**ACTIVITY:** Retype exactly the span of lines below from the one with "###Travis CI Repositories" through the one with "4. 点击**附加软盘**勾选框，从下拉菜单中选择 **virtio-win.vfd**。". Do not include pictures.

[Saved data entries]
● ● ● ●
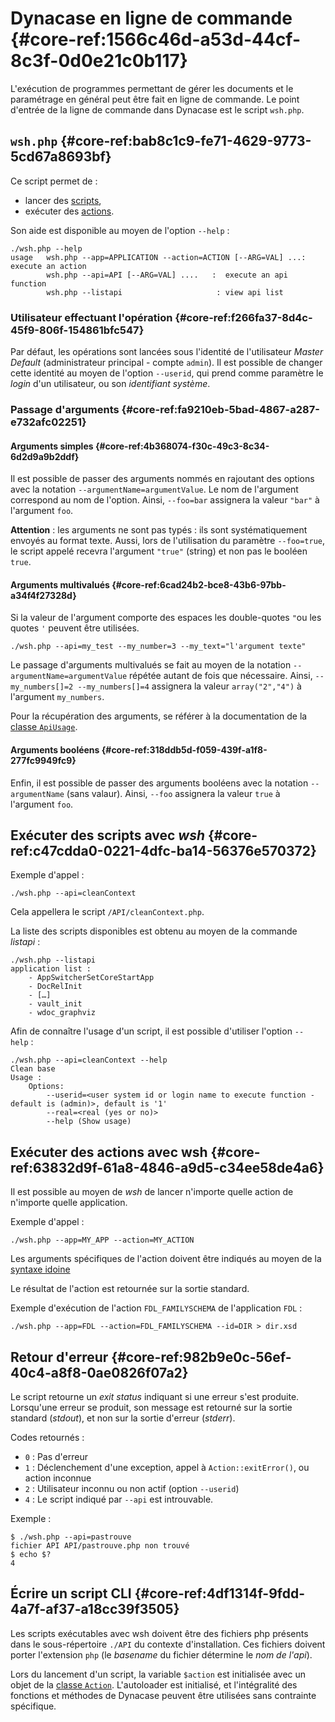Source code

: # Dynacase en ligne de commande {#core-ref:1566c46d-a53d-44cf-8c3f-0d0e21c0b117}

L'exécution de programmes permettant de gérer les documents et le paramétrage en
général peut être fait en ligne de commande. Le point d'entrée de la ligne de
commande dans Dynacase est le script `wsh.php`.

## `wsh.php` {#core-ref:bab8c1c9-fe71-4629-9773-5cd67a8693bf}

Ce script permet de :

*   lancer des [scripts][wsh_script],
*   exécuter des [actions][wsh_action].

Son aide est disponible au moyen de l'option `--help` :

    ./wsh.php --help
    usage   wsh.php --app=APPLICATION --action=ACTION [--ARG=VAL] ...:  execute an action
            wsh.php --api=API [--ARG=VAL] ....   :  execute an api function
            wsh.php --listapi                     : view api list

### Utilisateur effectuant l'opération {#core-ref:f266fa37-8d4c-45f9-806f-154861bfc547}

Par défaut, les opérations sont lancées sous l'identité de l'utilisateur *Master
Default* (administrateur principal - compte `admin`). Il est possible de changer
cette identité au moyen de l'option `--userid`, qui prend comme paramètre le
*login* d'un utilisateur, ou son *identifiant système*.

### Passage d'arguments {#core-ref:fa9210eb-5bad-4867-a287-e732afc02251}

#### Arguments simples {#core-ref:4b368074-f30c-49c3-8c34-6d2d9a9b2ddf}

Il est possible de passer des arguments nommés en rajoutant des options avec la
notation `--argumentName=argumentValue`. Le nom de l'argument correspond au nom
de l'option. Ainsi, `--foo=bar` assignera la valeur `"bar"` à l'argument `foo`.

**Attention** : les arguments ne sont pas typés : ils sont systématiquement
envoyés au format texte. Aussi, lors de l'utilisation du paramètre `--foo=true`,
le script appelé recevra l'argument `"true"` (string) et non pas le booléen
`true`.

#### Arguments multivalués {#core-ref:6cad24b2-bce8-43b6-97bb-a34f4f27328d}

Si la valeur de l'argument comporte des espaces les double-quotes `"`ou les
quotes `'` peuvent être utilisées.

    ./wsh.php --api=my_test --my_number=3 --my_text="l'argument texte"

Le passage d'arguments multivalués se fait au moyen de la notation
`--argumentName=argumentValue` répétée autant de fois que nécessaire. Ainsi,
`--my_numbers[]=2 --my_numbers[]=4` assignera la valeur `array("2","4")` à
l'argument `my_numbers`.

Pour la récupération des arguments, se référer à la documentation de la
[classe `ApiUsage`][ApiUsage].

#### Arguments booléens {#core-ref:318ddb5d-f059-439f-a1f8-277fc9949fc9}

Enfin, il est possible de passer des arguments booléens avec la notation
`--argumentName` (sans valaur). Ainsi, `--foo` assignera la valeur `true` à
l'argument `foo`.

## Exécuter des scripts avec _wsh_ {#core-ref:c47cdda0-0221-4dfc-ba14-56376e570372}

Exemple d'appel :

    ./wsh.php --api=cleanContext

Cela appellera le script `/API/cleanContext.php`.

La liste des scripts disponibles est obtenu au moyen de la commande *listapi* :

    ./wsh.php --listapi
    application list :
        - AppSwitcherSetCoreStartApp
        - DocRelInit
        - […]
        - vault_init
        - wdoc_graphviz

Afin de connaître l'usage d'un script, il est possible d'utiliser l'option
`--help` :

    ./wsh.php --api=cleanContext --help
    Clean base
    Usage :
        Options:
            --userid=<user system id or login name to execute function - default is (admin)>, default is '1'
            --real=<real (yes or no)>
            --help (Show usage)

## Exécuter des actions avec wsh {#core-ref:63832d9f-61a8-4846-a9d5-c34ee58de4a6}

Il est possible au moyen de *wsh* de lancer n'importe quelle action de n'importe
quelle application.

Exemple d'appel :

    ./wsh.php --app=MY_APP --action=MY_ACTION

Les arguments spécifiques de l'action doivent être indiqués au moyen de la
[syntaxe idoine][args]

Le résultat de l'action est retournée sur la sortie standard.

Exemple d'exécution de l'action `FDL_FAMILYSCHEMA` de l'application `FDL` :

    ./wsh.php --app=FDL --action=FDL_FAMILYSCHEMA --id=DIR > dir.xsd

## Retour d'erreur {#core-ref:982b9e0c-56ef-40c4-a8f8-0ae0826f07a2}

Le script retourne un *exit status* indiquant si une erreur s'est produite.
Lorsqu'une erreur se produit, son message est retourné sur la sortie standard
(*stdout*), et non sur la sortie d'erreur (*stderr*).

Codes retournés :

*   `0` : Pas d'erreur
*   `1` : Déclenchement d'une exception, appel à `Action::exitError()`, ou 
    action inconnue
*   `2` : Utilisateur inconnu ou non actif (option `--userid`)
*   `4` : Le script indiqué par `--api` est introuvable.

Exemple :

    $ ./wsh.php --api=pastrouve
    fichier API API/pastrouve.php non trouvé
    $ echo $?
    4

## Écrire un script CLI {#core-ref:4df1314f-9fdd-4a7f-af37-a18cc39f3505}

Les scripts exécutables avec wsh doivent être des fichiers php présents dans le
sous-répertoire `./API` du contexte d'installation. Ces fichiers doivent porter
l'extension `php` (le *basename* du fichier détermine le *nom de l'api*).

Lors du lancement d'un script, la variable `$action` est initialisée avec un
objet de la [classe `Action`][classe_action]. L'autoloader est initialisé, et
l'intégralité des fonctions et méthodes de Dynacase peuvent être utilisées sans
contrainte spécifique.

<!-- links -->
[wsh_script]: #core-ref:c47cdda0-0221-4dfc-ba14-56376e570372
[wsh_action]: #core-ref:63832d9f-61a8-4846-a9d5-c34ee58de4a6
[ApiUsage]: #core-ref:dac6d107-3e77-48ba-8912-ffccd0061cbf
[wsh_api]: #core-ref:c47cdda0-0221-4dfc-ba14-56376e570372
[classe_action]: #core-ref:29553eba-bcea-4baf-bef8-103c3a3510fa
[args]: #core-ref:fa9210eb-5bad-4867-a287-e732afc02251
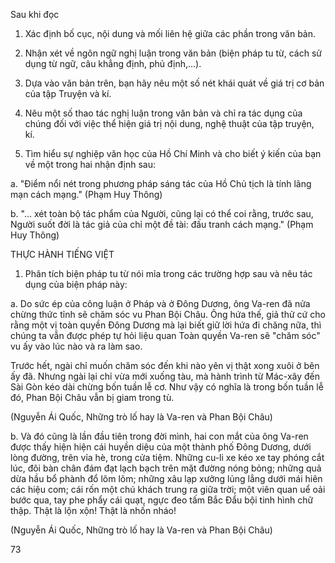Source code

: Sau khi đọc

1. Xác định bố cục, nội dung và mối liên hệ giữa các phần trong văn bản.

2. Nhận xét về ngôn ngữ nghị luận trong văn bản (biện pháp tu từ, cách sử dụng từ ngữ, câu khẳng định, phủ định,...).

3. Dựa vào văn bản trên, bạn hãy nêu một số nét khái quát về giá trị cơ bản của tập Truyện và kí.

4. Nêu một số thao tác nghị luận trong văn bản và chỉ ra tác dụng của chúng đối với việc thể hiện giá trị nội dung, nghệ thuật của tập truyện, kí.

5. Tìm hiểu sự nghiệp văn học của Hồ Chí Minh và cho biết ý kiến của bạn về một trong hai nhận định sau:

a. "Điểm nổi nét trong phương pháp sáng tác của Hồ Chủ tịch là tính lãng mạn cách mạng." (Phạm Huy Thông)

b. "... xét toàn bộ tác phẩm của Người, cũng lại có thể coi rằng, trước sau, Người suốt đời là tác giả của chỉ một đề tài: đấu tranh cách mạng." (Phạm Huy Thông)

THỰC HÀNH TIẾNG VIỆT

1. Phân tích biện pháp tu từ nói mỉa trong các trường hợp sau và nêu tác dụng của biện pháp này:

a. Do sức ép của công luận ở Pháp và ở Đông Dương, ông Va-ren đã nửa chừng thức tỉnh sẽ chăm sóc vu Phan Bội Châu. Ông hứa thế, giả thử cứ cho rằng một vị toàn quyền Đông Dương mà lại biết giữ lời hứa đi chăng nữa, thì chúng ta vẫn được phép tự hỏi liệu quan Toàn quyền Va-ren sẽ "chăm sóc" vu ấy vào lúc nào và ra làm sao.

Trước hết, ngài chỉ muốn chăm sóc đến khi nào yên vị thật xong xuôi ở bên ấy đã. Nhưng ngài lại chỉ vừa mới xuống tàu, mà hành trình từ Mác-xây đến Sài Gòn kéo dài chừng bốn tuần lễ cơ. Như vậy có nghĩa là trong bốn tuần lễ đó, Phan Bội Châu vẫn bị giam trong tù.

(Nguyễn Ái Quốc, Những trò lố hay là Va-ren và Phan Bội Châu)

b. Và đó cũng là lần đầu tiên trong đời mình, hai con mắt của ông Va-ren được thấy hiện hiện cái huyền diệu của một thành phố Đông Dương, dưới lòng đường, trên vỉa hè, trong cửa tiệm. Những cu-li xe kéo xe tay phóng cắt lúc, đôi bàn chân đám đạt lạch bạch trên mặt đường nóng bỏng; những quả dừa hầu bổ phành đổ lõm lõm; những xâu lạp xưởng lủng lẳng dưới mái hiên các hiệu com; cái rốn một chú khách trung ra giữa trời; một viên quan uể oải bước qua, tay phe phẩy cái quạt, ngực đeo tấm Bắc Đẩu bội tinh hình chữ thập. Thật là lộn xộn! Thật là nhốn nháo!

(Nguyễn Ái Quốc, Những trò lố hay là Va-ren và Phan Bội Châu)

73
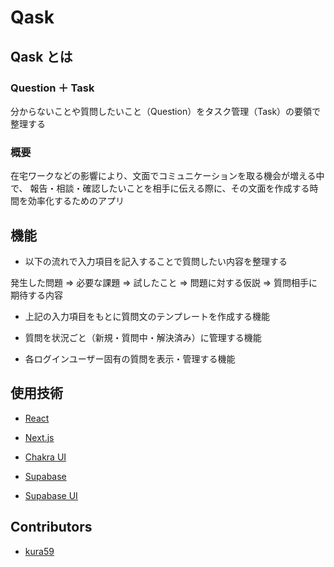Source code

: # Qask

## Qask とは

### Question ＋ Task

分からないことや質問したいこと（Question）をタスク管理（Task）の要領で整理する

### 概要

在宅ワークなどの影響により、文面でコミュニケーションを取る機会が増える中で、
報告・相談・確認したいことを相手に伝える際に、その文面を作成する時間を効率化するためのアプリ

## 機能

- 以下の流れで入力項目を記入することで質問したい内容を整理する

発生した問題 ⇒ 必要な課題 ⇒ 試したこと ⇒ 問題に対する仮説 ⇒ 質問相手に期待する内容

- 上記の入力項目をもとに質問文のテンプレートを作成する機能

- 質問を状況ごと（新規・質問中・解決済み）に管理する機能

- 各ログインユーザー固有の質問を表示・管理する機能

## 使用技術

- [React](https://ja.reactjs.org/)

- [Next.js](https://nextjs.org/)

- [Chakra UI](https://chakra-ui.com/)

- [Supabase](https://app.supabase.io/)

- [Supabase UI](https://ui.supabase.io/)

## Contributors

- [kura59](https://github.com/kura59)
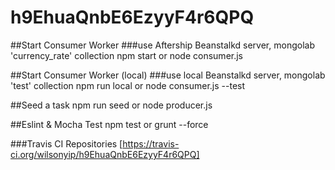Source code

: # h9EhuaQnbE6EzyyF4r6QPQ

##Start Consumer Worker
###use Aftership Beanstalkd server, mongolab 'currency_rate' collection
npm start
or
node consumer.js

##Start Consumer Worker (local)
###use local Beanstalkd server, mongolab 'test' collection
npm run local
or
node consumer.js --test

##Seed a task
npm run seed
or 
node producer.js

##Eslint & Mocha Test
npm test
or
grunt --force

###Travis CI Repositories
[https://travis-ci.org/wilsonyip/h9EhuaQnbE6EzyyF4r6QPQ]
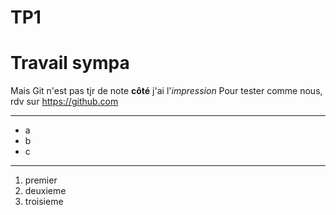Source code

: # TP1
# Travail sympa
Mais Git n'est pas tjr de note **côté** j'ai l'*impression*
Pour tester comme nous, rdv sur https://github.com
___
* a
* b
* c
---
1. premier
2. deuxieme
3. troisieme
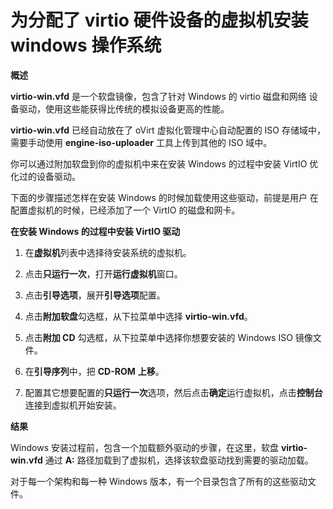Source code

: # 为分配了 virtio 硬件设备的虚拟机安装 windows 操作系统

**概述**

**virtio-win.vfd** 是一个软盘镜像，包含了针对 Windows 的 virtio 磁盘和网络
设备驱动，使用这些能获得比传统的模拟设备更高的性能。

**virtio-win.vfd** 已经自动放在了 oVirt 虚拟化管理中心自动配置的 ISO 存储域中，需要手动使用 **engine-iso-uploader** 工具上传到其他的 ISO 域中。

你可以通过附加软盘到你的虚拟机中来在安装 Windows 的过程中安装 VirtIO 优化过的设备驱动。

下面的步骤描述怎样在安装 Windows 的时候加载使用这些驱动，前提是用户
在配置虚拟机的时候，已经添加了一个 VirtIO 的磁盘和网卡。

**在安装 Windows 的过程中安装 VirtIO 驱动**

1. 在**虚拟机**列表中选择待安装系统的虚拟机。

2. 点击**只运行一次**，打开**运行虚拟机**窗口。

3. 点击**引导选项**，展开**引导选项**配置。

4. 点击**附加软盘**勾选框，从下拉菜单中选择 **virtio-win.vfd**。

5. 点击**附加 CD** 勾选框，从下拉菜单中选择你想要安装的 Windows ISO 镜像文件。

6. 在**引导序列**中，把 **CD-ROM** **上移**。

7. 配置其它想要配置的**只运行一次**选项，然后点击**确定**运行虚拟机，点击**控制台**连接到虚拟机开始安装。

**结果**

Windows 安装过程前，包含一个加载额外驱动的步骤，在这里，软盘 **virtio-win.vfd** 通过 **A:** 路径加载到了虚拟机，选择该软盘驱动找到需要的驱动加载。

对于每一个架构和每一种 Windows 版本，有一个目录包含了所有的这些驱动文件。
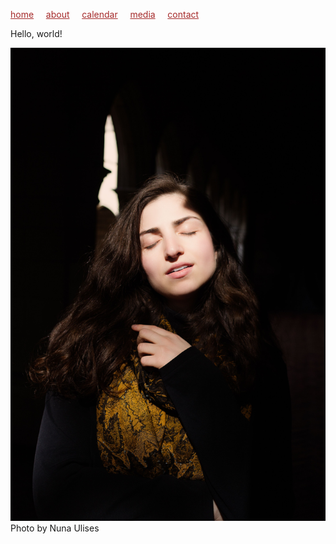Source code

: <style> a {
    color: brown;
}
</style>
[home](/)&nbsp;&nbsp;&nbsp;&nbsp; [about](/about.html)&nbsp;&nbsp;&nbsp;&nbsp; [calendar](/calendar.html)&nbsp;&nbsp;&nbsp;&nbsp; [media](/media.html)&nbsp;&nbsp;&nbsp;&nbsp; [contact](/contact.html)


 Hello, world!

![photo](Raha.jpeg)<br>
Photo by Nuna Ulises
● ● ● ●
**RESULT OF THIS TASK:**
###Travis CI Repositories
[https://travis-ci.org/wilsonyip/h9EhuaQnbE6EzyyF4r6QPQ]
Source code

: # TP1
# Travail sympa
Mais Git n'est pas tjr de note **côté** j'ai l'*impression*
Pour tester comme nous, rdv sur https://github.com
___
* a
* b
* c
---
1. premier
2. deuxieme
3. troisieme
Source code

: # 为分配了 virtio 硬件设备的虚拟机安装 windows 操作系统

**概述**

**virtio-win.vfd** 是一个软盘镜像，包含了针对 Windows 的 virtio 磁盘和网络
设备驱动，使用这些能获得比传统的模拟设备更高的性能。

**virtio-win.vfd** 已经自动放在了 oVirt 虚拟化管理中心自动配置的 ISO 存储域中，需要手动使用 **engine-iso-uploader** 工具上传到其他的 ISO 域中。

你可以通过附加软盘到你的虚拟机中来在安装 Windows 的过程中安装 VirtIO 优化过的设备驱动。

下面的步骤描述怎样在安装 Windows 的时候加载使用这些驱动，前提是用户
在配置虚拟机的时候，已经添加了一个 VirtIO 的磁盘和网卡。

**在安装 Windows 的过程中安装 VirtIO 驱动**

1. 在**虚拟机**列表中选择待安装系统的虚拟机。

2. 点击**只运行一次**，打开**运行虚拟机**窗口。

3. 点击**引导选项**，展开**引导选项**配置。

4. 点击**附加软盘**勾选框，从下拉菜单中选择 **virtio-win.vfd**。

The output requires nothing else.